Let $(\Omega_1, \mathcal{F}_1, \mu_1)$, $(\Omega_2, \mathcal{F}_2, \mu_2)$ and $(T, \mathcal{G}, \nu)$ be probability spaces. A probability space morphism is a measurable function that preserves the probability measure, i.e., $\Omega_1 \xrightarrow{f} T \xleftarrow{g} \Omega_2$ means that $f$, $g$ are measurable and $\mu_1 \circ f^{-1} = \nu = \mu_2 \circ g^{-1}$. The fibered product of $\Omega_1$, $\Omega_2$ along $f$, $g$ is $U = \Omega_1 \times_{T} \Omega_2 = \{ (\omega_1, \omega_2) \mid \omega_1 \in \Omega_1, \omega_2 \in \Omega_2, f(\omega_1) = g(\omega_2) \}$. We can equip $U$ with the smallest $\sigma$-algebra $\mathcal{H}$ such that the functions $p_1((\omega_1, \omega_2)) = \omega_1$ and $p_2((\omega_1, \omega_2)) = \omega_2$ are measurable to form a measurable space $(U, \mathcal{H})$.
Under what conditions does a probability measure $\rho$ exist such that $p_1$ and $p_2$ are probability space morphisms from $(U, \mathcal{H}, \rho)$?
According to a construction from Lewis Bowen, Robin Tucker-Drob (2021). Superrigidity, measure equivalence, and weak Pinsker entropy, where they call the resulting product the relatively independent product, it is sufficient for $(\Omega_1, \mathcal{F}_1, \mu_1)$, $(\Omega_2, \mathcal{F}_2, \mu_2)$, $(T, \mathcal{G}, \nu)$ to be standard Borel.

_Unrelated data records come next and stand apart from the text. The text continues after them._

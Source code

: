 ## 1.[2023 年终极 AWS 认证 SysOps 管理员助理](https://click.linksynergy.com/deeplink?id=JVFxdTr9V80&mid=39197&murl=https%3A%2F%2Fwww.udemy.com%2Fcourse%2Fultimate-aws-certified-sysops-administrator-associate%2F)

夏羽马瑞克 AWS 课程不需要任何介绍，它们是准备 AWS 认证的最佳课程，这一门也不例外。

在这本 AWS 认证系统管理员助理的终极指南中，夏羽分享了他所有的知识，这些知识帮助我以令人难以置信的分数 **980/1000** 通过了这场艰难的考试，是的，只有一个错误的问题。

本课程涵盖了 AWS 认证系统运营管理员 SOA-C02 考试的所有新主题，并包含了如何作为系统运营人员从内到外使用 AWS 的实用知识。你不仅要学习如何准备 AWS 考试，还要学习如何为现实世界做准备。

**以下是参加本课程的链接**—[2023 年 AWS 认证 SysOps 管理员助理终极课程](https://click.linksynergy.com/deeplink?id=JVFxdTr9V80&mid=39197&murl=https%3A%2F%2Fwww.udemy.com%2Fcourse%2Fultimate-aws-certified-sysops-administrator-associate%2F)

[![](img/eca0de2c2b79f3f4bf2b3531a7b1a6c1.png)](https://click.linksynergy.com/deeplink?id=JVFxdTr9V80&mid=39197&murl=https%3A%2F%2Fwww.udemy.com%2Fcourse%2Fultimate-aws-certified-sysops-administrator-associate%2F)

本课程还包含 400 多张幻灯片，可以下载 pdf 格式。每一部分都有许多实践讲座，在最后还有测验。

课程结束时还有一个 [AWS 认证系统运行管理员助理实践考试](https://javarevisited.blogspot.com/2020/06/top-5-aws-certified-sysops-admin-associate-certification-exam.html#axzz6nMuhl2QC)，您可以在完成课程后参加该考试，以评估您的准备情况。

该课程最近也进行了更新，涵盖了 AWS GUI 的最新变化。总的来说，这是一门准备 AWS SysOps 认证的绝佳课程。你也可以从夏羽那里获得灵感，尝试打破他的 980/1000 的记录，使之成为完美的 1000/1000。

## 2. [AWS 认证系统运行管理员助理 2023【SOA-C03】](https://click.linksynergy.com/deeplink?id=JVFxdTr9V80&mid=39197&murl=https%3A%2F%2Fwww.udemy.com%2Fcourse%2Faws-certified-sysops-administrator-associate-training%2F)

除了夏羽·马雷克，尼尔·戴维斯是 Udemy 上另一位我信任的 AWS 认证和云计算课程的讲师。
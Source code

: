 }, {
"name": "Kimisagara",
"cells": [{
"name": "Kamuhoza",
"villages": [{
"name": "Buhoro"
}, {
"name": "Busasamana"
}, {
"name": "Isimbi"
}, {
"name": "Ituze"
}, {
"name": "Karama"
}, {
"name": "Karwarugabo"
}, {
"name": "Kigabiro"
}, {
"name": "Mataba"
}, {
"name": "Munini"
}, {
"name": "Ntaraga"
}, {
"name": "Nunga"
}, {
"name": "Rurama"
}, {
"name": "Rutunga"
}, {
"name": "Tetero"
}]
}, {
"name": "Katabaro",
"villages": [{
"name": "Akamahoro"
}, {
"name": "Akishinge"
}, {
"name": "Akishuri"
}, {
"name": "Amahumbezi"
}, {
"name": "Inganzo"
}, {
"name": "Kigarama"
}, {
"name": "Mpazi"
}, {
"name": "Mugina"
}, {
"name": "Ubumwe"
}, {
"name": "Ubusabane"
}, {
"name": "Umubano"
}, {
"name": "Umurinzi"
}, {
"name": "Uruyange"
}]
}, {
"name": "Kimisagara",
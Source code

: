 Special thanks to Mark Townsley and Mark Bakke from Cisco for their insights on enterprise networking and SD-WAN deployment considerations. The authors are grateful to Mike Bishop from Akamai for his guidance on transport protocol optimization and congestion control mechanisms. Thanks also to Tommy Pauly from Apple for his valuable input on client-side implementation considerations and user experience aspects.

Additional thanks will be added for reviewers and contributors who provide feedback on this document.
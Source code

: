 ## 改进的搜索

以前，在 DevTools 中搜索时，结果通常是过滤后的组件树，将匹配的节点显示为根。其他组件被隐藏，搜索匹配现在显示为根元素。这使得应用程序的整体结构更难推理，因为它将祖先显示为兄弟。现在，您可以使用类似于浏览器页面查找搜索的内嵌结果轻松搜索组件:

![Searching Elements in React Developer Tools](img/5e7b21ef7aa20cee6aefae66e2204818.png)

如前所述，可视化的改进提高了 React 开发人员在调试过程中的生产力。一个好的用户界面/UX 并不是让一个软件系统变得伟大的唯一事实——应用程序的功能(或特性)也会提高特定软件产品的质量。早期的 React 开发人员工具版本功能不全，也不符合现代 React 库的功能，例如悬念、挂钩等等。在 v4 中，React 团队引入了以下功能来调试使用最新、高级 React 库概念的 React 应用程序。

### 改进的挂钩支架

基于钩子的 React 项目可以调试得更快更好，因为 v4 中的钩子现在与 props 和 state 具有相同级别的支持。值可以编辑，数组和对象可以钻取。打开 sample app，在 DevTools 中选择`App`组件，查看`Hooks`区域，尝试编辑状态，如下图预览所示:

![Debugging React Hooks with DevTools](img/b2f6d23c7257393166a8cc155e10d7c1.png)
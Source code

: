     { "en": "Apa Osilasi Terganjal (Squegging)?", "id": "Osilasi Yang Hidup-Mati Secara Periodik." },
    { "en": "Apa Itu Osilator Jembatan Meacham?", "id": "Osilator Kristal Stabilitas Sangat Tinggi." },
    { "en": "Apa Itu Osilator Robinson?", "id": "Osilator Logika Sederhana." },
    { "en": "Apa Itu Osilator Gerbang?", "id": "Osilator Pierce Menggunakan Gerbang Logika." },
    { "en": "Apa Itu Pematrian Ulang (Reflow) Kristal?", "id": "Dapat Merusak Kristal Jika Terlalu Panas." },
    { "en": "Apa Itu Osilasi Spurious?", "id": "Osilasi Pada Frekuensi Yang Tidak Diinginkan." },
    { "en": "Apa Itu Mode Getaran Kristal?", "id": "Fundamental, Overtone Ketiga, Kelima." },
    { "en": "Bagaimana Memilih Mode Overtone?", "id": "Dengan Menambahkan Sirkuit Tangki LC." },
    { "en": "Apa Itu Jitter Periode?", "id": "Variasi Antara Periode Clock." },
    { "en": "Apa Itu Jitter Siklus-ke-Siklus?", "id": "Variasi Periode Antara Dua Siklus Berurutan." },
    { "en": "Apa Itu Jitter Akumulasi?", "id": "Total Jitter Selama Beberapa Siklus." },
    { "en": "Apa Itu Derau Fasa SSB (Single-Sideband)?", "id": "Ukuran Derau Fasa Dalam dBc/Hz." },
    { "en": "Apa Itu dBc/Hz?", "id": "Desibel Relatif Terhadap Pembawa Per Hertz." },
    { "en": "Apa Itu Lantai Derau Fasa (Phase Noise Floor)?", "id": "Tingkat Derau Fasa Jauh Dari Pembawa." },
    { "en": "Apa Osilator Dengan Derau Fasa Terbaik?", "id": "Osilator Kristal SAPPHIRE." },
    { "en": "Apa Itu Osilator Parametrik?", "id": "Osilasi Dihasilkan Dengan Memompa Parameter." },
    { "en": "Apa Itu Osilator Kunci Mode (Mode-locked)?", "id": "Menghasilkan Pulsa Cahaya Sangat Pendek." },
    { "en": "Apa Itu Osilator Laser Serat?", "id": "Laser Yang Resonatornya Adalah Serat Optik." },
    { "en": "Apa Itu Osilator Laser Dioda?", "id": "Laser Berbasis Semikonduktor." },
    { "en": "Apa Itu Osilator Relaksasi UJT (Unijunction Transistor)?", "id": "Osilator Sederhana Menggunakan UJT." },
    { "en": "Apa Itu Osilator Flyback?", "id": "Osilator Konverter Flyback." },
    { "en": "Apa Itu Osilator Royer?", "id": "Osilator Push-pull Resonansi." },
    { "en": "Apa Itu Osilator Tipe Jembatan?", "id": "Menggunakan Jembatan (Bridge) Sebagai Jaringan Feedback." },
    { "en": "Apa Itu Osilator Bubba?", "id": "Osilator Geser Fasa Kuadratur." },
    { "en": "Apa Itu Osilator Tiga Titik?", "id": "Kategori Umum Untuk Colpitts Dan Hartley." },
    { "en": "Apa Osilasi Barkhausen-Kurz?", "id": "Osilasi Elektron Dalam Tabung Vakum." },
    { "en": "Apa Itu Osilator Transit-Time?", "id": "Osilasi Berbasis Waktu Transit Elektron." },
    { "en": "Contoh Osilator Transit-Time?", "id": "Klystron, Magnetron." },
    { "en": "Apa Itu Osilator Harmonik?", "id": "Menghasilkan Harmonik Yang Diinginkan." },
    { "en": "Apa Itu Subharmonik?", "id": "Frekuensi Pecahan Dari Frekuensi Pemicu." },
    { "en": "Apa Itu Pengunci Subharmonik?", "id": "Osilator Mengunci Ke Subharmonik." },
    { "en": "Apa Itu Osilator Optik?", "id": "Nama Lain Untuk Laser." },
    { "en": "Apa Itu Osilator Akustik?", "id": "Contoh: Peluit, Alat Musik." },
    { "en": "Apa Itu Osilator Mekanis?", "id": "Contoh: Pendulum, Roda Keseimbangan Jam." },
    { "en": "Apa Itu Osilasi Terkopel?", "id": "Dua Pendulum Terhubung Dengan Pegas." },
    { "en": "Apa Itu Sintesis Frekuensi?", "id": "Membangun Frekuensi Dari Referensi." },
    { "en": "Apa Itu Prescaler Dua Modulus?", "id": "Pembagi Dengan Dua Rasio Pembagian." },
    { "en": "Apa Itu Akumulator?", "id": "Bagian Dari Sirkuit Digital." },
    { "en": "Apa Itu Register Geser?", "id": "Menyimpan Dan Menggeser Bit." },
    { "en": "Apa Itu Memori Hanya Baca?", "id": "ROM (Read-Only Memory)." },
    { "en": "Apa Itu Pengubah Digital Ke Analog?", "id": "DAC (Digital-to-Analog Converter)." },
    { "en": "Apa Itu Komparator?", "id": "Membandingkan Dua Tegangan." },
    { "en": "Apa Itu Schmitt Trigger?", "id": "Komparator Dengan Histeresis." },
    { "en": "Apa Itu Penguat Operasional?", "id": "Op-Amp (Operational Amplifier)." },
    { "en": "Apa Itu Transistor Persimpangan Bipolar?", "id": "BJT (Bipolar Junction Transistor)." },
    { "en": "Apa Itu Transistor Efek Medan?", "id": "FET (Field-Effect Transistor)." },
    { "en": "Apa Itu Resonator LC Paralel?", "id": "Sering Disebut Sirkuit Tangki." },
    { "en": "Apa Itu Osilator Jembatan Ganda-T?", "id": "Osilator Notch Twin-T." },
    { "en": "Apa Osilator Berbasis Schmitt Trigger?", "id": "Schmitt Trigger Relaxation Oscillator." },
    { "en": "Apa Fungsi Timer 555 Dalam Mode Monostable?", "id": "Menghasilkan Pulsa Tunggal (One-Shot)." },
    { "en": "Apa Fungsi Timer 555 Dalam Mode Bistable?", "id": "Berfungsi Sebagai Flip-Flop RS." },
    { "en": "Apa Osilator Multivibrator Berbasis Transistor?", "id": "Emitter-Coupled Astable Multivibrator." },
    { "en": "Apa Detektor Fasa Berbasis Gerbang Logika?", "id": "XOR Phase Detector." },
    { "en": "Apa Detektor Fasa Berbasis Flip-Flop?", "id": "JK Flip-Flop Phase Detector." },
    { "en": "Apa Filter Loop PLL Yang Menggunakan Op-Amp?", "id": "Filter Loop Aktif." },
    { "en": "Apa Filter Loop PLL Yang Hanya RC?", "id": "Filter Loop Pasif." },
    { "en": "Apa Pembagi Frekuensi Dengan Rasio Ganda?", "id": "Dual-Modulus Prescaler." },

According to the disintegration theorem, we can decompose the measures $\mu_1$ and $\mu_2$ as
\begin{align*} \mu_1(F) &= \int_T (\mu_1)_\tau(F_\tau) \;d\nu(\tau)\text, &\mu_2(F) &= \int_T (\mu_2)_\tau(F_\tau) \;d\nu(\tau)\text, \end{align*} where $F_\tau = \{ \omega_1 \in F \mid f(\omega_1) = \tau \}$ (resp. $F_\tau = \{ \omega_2 \in F \mid g(\omega_2) = \tau \}$) are the fibers of $F$.
Then we can define $\rho$ as \begin{equation*} \rho(H) = \int_T \bigl[ (\mu_1)_\tau \otimes (\mu_2)_\tau \bigr](H_\tau) \;d\nu(\tau)\text, \end{equation*} where $(\mu_1)_\tau \otimes (\mu_2)_\tau$ is the product measure of the disintegrated measures at $\tau$, and $H_\tau = \{ (\omega_1, \omega_2) \in H \mid f(\omega_1) = g(\omega_2) = \tau\}$ are the fibers of $H$.